Saint Flavius of Rouen, also known as Saint Filleul or Saint Flieu, was a 6th-century bishop of Rouen, the 16th in the usual sequence.

==Biography==
Flavius was either of Roman origin or of a Gallic family who had knowledge of Rome.

He has sometimes been identified as governor of the palace of King Dagobert, but on chronological grounds this is clearly mistaken. He was more probably treasurer or superintendent of finances for either Childebert or Clotaire, the latter being the more likely. He became bishop of Rouen in 525, and attended the Second, Third, and Fourth councils of Orleans of 533, 538 and 541.
It was during his episcopate, and, as is generally held, because of his efforts, that the Abbey of Saint Peter, otherwise of Saints Peter and Paul, later the Abbey of St. Ouen (Abbaye Saint-Pierre; Abbaye Saint-Pierre-Saint-Paul; Abbaye Saint-Ouen de Rouen), which was founded in 535. The quantity of 6th-century objects unearthed during 19th-century excavations seem to confirm the traditional foundation date.
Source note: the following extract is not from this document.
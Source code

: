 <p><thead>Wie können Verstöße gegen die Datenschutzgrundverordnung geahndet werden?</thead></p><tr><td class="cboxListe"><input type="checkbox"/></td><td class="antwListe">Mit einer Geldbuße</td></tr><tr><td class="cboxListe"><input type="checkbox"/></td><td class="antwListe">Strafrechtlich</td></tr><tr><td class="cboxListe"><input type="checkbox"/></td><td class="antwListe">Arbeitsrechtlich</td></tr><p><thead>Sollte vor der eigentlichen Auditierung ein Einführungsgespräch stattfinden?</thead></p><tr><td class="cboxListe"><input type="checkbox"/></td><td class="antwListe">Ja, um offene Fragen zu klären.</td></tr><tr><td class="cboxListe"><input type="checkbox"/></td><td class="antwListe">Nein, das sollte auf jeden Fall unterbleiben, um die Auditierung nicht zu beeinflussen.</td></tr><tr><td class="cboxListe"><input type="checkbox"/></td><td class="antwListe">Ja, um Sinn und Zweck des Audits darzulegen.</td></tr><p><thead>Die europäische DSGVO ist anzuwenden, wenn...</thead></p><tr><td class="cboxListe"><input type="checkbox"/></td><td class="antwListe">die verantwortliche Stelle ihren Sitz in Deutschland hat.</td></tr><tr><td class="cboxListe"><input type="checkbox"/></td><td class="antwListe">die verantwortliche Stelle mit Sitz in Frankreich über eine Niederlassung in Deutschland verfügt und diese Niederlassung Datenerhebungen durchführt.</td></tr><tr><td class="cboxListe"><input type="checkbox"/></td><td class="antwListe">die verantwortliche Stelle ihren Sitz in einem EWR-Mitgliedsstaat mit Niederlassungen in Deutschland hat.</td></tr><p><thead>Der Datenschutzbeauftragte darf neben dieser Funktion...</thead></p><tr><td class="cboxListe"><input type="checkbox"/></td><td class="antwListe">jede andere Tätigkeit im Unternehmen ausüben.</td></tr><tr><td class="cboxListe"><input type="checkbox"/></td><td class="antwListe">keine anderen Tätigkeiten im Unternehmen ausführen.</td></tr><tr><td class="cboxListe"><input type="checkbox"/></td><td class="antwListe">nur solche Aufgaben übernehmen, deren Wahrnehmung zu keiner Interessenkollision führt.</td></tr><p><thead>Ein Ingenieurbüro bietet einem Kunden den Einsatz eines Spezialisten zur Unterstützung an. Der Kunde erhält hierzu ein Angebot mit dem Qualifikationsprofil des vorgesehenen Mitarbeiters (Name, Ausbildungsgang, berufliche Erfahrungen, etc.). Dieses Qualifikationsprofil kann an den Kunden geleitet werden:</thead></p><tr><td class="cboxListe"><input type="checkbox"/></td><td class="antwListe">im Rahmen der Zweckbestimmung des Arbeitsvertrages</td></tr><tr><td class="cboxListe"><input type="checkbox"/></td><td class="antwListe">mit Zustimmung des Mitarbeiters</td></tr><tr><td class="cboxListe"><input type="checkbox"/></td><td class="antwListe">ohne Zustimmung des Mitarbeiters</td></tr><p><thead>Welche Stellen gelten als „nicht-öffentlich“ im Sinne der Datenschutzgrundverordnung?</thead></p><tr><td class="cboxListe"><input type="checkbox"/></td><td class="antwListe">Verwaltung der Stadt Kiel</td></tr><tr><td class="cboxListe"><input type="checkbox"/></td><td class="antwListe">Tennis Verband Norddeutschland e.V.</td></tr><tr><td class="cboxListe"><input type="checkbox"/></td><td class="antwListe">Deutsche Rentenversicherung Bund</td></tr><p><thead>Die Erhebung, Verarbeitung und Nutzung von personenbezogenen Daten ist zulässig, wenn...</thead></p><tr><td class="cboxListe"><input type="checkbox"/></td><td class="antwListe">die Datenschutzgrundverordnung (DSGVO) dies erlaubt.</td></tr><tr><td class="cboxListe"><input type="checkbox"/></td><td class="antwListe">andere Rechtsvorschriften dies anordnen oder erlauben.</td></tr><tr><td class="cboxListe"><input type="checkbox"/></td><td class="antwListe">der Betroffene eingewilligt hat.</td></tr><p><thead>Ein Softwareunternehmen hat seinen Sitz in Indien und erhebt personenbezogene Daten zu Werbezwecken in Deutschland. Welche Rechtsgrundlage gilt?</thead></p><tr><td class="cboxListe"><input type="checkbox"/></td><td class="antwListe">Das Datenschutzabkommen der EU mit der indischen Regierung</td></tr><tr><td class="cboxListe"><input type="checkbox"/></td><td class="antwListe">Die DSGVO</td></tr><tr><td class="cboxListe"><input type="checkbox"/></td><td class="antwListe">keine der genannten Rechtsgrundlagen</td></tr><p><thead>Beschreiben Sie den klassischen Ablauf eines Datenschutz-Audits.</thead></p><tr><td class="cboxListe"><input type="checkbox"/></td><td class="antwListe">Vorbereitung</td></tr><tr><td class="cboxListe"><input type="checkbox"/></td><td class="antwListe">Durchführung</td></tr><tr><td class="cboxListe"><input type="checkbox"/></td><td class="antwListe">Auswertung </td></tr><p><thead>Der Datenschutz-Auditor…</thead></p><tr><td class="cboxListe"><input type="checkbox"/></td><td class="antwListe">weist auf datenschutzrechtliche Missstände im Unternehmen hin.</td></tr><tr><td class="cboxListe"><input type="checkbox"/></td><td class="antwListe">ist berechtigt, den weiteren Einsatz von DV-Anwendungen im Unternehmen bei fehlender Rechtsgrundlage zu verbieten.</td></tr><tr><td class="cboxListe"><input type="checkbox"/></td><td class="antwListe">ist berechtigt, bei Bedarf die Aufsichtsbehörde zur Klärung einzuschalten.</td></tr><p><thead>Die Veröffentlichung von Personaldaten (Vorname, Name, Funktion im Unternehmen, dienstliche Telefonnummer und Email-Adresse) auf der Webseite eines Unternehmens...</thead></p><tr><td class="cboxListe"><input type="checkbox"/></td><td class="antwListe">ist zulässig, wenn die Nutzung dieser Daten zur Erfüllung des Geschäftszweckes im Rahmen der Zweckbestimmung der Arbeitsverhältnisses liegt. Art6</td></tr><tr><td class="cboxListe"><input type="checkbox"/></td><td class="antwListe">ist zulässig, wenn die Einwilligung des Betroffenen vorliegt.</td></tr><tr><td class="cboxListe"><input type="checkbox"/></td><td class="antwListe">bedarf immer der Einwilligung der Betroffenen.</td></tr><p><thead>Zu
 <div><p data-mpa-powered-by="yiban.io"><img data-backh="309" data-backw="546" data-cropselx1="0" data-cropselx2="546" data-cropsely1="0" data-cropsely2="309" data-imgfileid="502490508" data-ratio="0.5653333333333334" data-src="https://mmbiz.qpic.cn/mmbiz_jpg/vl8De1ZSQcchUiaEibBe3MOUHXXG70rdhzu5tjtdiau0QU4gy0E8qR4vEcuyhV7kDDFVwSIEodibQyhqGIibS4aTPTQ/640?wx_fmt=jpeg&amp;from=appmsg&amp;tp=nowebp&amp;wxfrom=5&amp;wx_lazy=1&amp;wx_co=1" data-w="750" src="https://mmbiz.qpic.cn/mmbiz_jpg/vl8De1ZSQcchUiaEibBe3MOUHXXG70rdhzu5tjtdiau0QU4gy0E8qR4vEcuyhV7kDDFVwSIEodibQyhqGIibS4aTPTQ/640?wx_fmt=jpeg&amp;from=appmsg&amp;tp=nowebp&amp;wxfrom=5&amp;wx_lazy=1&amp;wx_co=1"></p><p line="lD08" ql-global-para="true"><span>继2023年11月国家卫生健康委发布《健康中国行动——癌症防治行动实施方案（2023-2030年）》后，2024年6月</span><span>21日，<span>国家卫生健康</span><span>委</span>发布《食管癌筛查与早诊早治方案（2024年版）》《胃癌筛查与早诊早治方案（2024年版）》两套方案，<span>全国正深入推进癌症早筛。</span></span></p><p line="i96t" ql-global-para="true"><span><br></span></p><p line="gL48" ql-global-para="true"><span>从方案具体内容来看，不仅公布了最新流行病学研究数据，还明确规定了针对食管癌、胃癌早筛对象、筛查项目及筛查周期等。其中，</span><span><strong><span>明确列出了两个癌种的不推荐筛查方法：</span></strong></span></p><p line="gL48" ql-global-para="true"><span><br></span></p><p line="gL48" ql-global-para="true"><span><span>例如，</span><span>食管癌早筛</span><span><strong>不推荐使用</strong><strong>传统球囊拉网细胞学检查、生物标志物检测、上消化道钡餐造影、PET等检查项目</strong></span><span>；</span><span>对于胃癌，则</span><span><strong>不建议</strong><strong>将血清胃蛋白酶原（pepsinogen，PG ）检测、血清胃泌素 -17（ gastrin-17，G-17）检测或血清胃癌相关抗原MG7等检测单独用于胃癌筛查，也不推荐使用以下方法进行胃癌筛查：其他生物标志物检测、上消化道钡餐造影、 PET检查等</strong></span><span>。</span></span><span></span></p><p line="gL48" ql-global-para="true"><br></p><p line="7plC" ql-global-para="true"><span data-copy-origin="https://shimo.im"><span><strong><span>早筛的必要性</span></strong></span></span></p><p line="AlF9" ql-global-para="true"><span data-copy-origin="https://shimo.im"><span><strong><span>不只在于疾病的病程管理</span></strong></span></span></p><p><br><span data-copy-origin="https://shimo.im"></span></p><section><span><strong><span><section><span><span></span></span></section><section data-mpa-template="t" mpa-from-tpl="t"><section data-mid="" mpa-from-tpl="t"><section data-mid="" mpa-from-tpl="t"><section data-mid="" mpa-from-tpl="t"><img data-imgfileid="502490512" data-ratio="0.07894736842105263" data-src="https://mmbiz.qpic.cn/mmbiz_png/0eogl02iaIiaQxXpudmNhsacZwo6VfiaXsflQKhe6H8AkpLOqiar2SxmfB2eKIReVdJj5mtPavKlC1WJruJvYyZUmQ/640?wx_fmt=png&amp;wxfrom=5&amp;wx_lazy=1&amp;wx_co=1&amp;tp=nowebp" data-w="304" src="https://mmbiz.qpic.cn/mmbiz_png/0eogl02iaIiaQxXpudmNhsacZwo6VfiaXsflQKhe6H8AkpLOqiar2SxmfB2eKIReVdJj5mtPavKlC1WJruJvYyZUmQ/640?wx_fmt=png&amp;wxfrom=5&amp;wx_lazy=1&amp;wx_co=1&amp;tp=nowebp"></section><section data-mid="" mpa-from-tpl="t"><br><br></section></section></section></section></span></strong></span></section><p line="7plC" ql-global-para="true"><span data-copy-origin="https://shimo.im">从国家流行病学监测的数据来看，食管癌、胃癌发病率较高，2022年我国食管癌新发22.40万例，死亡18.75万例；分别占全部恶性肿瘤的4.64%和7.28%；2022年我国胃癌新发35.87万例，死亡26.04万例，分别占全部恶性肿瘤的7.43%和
Flavius is also said to have changed the fountain of a pagan temple to a baptistry.
According to an ancient chronicle of Jumièges, his body was buried in "St. Peter's Basilica", which seems more likely to mean the church of the abbey he founded than the basilica of that name in Rome.

His feast day is 23 August.

He was formerly commemorated in Rouen by a fountain in the Rue du Baptême in the suburb of Cauchoise.